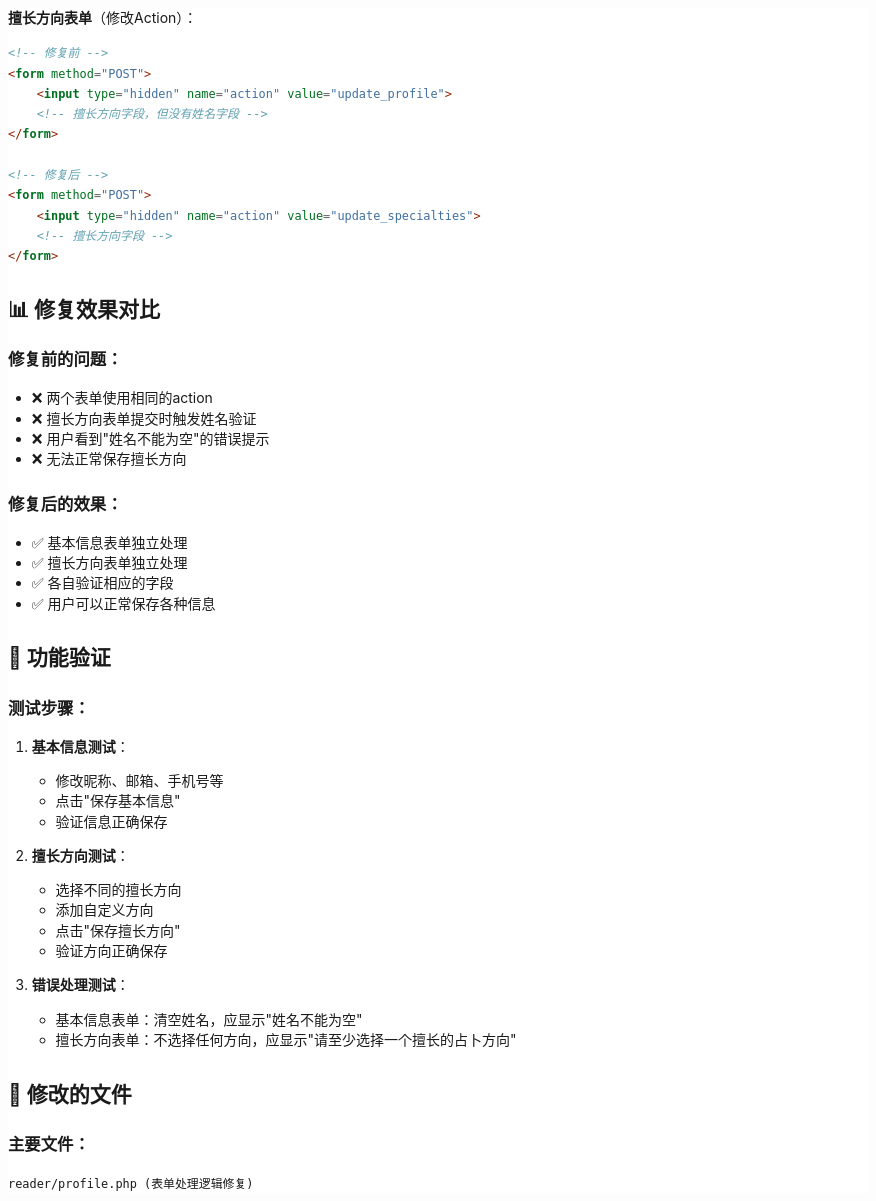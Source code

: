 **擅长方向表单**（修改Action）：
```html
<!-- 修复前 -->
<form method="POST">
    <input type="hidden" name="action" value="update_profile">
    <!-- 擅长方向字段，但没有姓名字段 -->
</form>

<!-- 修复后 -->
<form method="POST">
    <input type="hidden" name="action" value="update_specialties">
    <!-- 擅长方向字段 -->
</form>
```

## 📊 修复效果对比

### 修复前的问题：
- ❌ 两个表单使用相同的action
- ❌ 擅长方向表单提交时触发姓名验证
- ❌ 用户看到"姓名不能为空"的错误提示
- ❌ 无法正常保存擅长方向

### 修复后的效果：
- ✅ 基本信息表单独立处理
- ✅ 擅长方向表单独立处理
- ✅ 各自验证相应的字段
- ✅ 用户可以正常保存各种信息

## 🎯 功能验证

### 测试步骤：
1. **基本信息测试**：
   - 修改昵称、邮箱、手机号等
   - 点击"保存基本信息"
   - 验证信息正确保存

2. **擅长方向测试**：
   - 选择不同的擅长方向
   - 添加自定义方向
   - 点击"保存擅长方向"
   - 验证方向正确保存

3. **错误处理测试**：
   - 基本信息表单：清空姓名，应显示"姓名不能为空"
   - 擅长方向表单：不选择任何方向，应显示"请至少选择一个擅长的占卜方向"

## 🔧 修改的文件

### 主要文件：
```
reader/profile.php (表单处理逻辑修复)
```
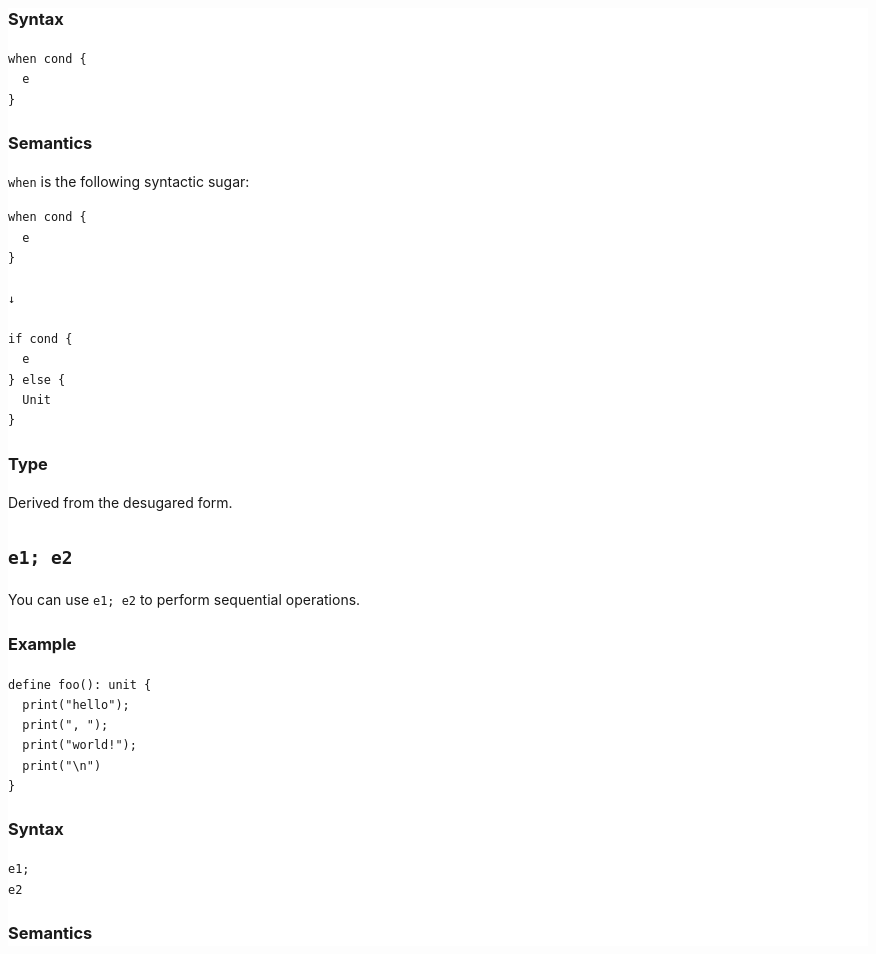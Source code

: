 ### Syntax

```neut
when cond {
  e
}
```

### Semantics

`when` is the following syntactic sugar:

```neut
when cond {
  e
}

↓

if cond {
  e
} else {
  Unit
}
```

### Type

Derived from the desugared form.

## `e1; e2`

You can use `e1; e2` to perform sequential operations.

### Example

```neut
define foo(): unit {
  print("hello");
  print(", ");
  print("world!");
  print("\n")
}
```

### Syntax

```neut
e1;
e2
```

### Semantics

— Work request —
Look through the entries above and count each line holding "name"; report the count alone.

— Result —
2